It's 10 years since RBS received a £45bn bailout from the taxpayer, but boss Ross McEwan says its reputation could take another decade to restore.

RBS now has one of the highest levels of cash reserves in the industry.

But Mr McEwan told the BBC that while its finances may now be fixed when it comes to building levels of trust, there is still a long way to go.

"I think it will take five - maybe even 10 - years to rebuild trust to where we'd want it to be."

RBS's reputation has suffered more than most banks since the crisis. As well as paying out billions in fines and compensation, its poor treatment of many small business customers in the aftermath of the crash was the subject of a highly critical report from the Financial Conduct Authority.

Emails from RBS staff encouraging colleagues to "give business enough rope to hang themselves" and using an RBS subsidiary to acquire property from distressed companies at knockdown prices to sell at a profit, revealed a shockingly cynical culture in some parts of the bank.

A sense of injustice was compounded when the banking watchdog, the FCA, concluded - after a four-year inquiry - that RBS's business-lending activities were not within its regulatory remit.

I put it to Mr McEwan that the failure to deal with these issues was a source of ongoing mistrust. He admitted that the bank had failed some customers, and said sorry.

"We were not there supporting customers in the way we should have been and for that once again I apologise."

Painful surgery
Mr McEwan has spent exactly five years at the helm helping oversee what he describes as "one of the biggest turnarounds in corporate history".

It's been a long hard slog and left RBS barely recognisable from the beast it was in 2008, when it was the world's biggest bank on some measures.

In the last decade it has shut up shop or sold operations in 41 countries, shedding some 130,000 workers.

It used to make nearly 40% of its revenue overseas - today that's only 7% and its lending has shrunk from £2.2 trillion (that's more than the entire UK earns and spends in a year) to £748bn.

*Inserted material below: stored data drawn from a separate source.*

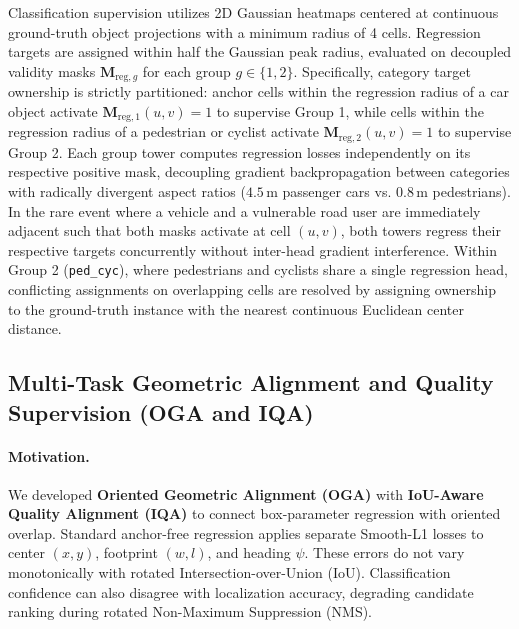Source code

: Classification supervision utilizes 2D Gaussian heatmaps centered at continuous ground-truth object projections with a minimum radius of 4 cells. Regression targets are assigned within half the Gaussian peak radius, evaluated on decoupled validity masks $\mathbf{M}_{\mathrm{reg}, g}$ for each group $g \in \{1, 2\}$. Specifically, category target ownership is strictly partitioned: anchor cells within the regression radius of a car object activate $\mathbf{M}_{\mathrm{reg}, 1}(u, v) = 1$ to supervise Group 1, while cells within the regression radius of a pedestrian or cyclist activate $\mathbf{M}_{\mathrm{reg}, 2}(u, v) = 1$ to supervise Group 2. Each group tower computes regression losses independently on its respective positive mask, decoupling gradient backpropagation between categories with radically divergent aspect ratios ($4.5$\,m passenger cars vs. $0.8$\,m pedestrians). In the rare event where a vehicle and a vulnerable road user are immediately adjacent such that both masks activate at cell $(u, v)$, both towers regress their respective targets concurrently without inter-head gradient interference. Within Group 2 (\texttt{ped\_cyc}), where pedestrians and cyclists share a single regression head, conflicting assignments on overlapping cells are resolved by assigning ownership to the ground-truth instance with the nearest continuous Euclidean center distance.

\subsection{Multi-Task Geometric Alignment and Quality Supervision (OGA and IQA)}
\label{sec:losses_and_oga}

\paragraph{Motivation.}
We developed \textbf{Oriented Geometric Alignment (OGA)} with \textbf{IoU-Aware Quality Alignment (IQA)} to connect box-parameter regression with oriented overlap. Standard anchor-free regression applies separate Smooth-L1 losses to center $(x, y)$, footprint $(w, l)$, and heading $\psi$. These errors do not vary monotonically with rotated Intersection-over-Union (IoU). Classification confidence can also disagree with localization accuracy, degrading candidate ranking during rotated Non-Maximum Suppression (NMS).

This kind of surgery is painful. In total, the bank has racked up losses from fines compensation and restructuring costs of £63bn. In other words - it chewed through the whole £45bn bailout and then some.

It's now making a profit of about £1bn every three months and has started paying a dividend to its shareholders, but Mr McEwan acknowledges it's very unlikely that taxpayers will ever be repaid in full.

For normal customers, perhaps the most visible changes are in the cities, towns and villages where the branches are - or aren't.

Since 2007, the number of RBS branches (including NatWest, Royal Bank of Scotland and Ulster Bank) has more than halved. Like other banks, RBS points to the rise in the popularity of banking online or via mobile as an explanation/excuse for more than 1,000 closures, but if you are trying to rebuild RBS as your friendly neighbourhood bank, it surely helps if you have one in your neighbourhood.

Replacing branches with mobile apps is all very well if the technology works, but often it hasn't. Serious meltdowns in 2012 and 2014 led to chaos for customers and cost the bank more than £100m in fines.

That is why the bank is trying to simplify the plumbing that underpins its services. From a mindboggling 5,000 separate computer systems and applications, RBS now runs a "mere" 2,500 and hopes to get that down to 1,500 by 2020.

"We will never be simple - but we will be simpler," he says, adding that he considers the threat of cyber-attack the bank's number one risk.

Mr McEwan and his boss, RBS chairman Sir Howard Davies, know that rebuilding the RBS brand is a big job - which is one of the reasons they are thinking of ditching it altogether. Sir Howard has been saying for months that the company is a collection of brands (NatWest, Ulster, Coutts etc) with the most toxic one on top.

That process has already started. The RBS logo on its UK headquarters in London has been replaced with a NatWest sign - and the same is happening in remaining RBS branches across England and Wales. In Scotland, RBS will still be the Royal Bank of Scotland or "the Royal" for short.

But as long as people remember the great financial crisis, the name RBS will live on.